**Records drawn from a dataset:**
---------------
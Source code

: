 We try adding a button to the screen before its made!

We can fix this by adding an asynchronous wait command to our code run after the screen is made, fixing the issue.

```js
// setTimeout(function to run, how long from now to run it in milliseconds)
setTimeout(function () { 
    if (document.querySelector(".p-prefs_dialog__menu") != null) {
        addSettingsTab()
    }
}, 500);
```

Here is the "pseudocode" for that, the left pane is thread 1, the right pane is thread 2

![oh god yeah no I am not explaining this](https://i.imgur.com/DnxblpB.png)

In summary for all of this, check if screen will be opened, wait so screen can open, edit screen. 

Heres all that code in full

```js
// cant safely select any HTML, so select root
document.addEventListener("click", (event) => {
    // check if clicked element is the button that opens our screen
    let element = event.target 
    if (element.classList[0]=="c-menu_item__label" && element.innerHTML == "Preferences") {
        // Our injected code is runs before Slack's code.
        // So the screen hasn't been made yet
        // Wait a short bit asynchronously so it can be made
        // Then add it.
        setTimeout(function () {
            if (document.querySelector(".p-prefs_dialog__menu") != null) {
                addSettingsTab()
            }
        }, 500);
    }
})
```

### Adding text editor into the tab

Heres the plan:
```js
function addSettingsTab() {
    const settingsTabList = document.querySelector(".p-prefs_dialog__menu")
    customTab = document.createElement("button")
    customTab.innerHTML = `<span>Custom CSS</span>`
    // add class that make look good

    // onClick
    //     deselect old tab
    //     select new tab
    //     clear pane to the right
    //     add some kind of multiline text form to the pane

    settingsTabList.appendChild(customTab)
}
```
---------------
**Your goal:** For each line above that holds the string "event", provide a copy of that line.

**Result of the task:**
document.addEventListener("click", (event) => {
    let element = event.target 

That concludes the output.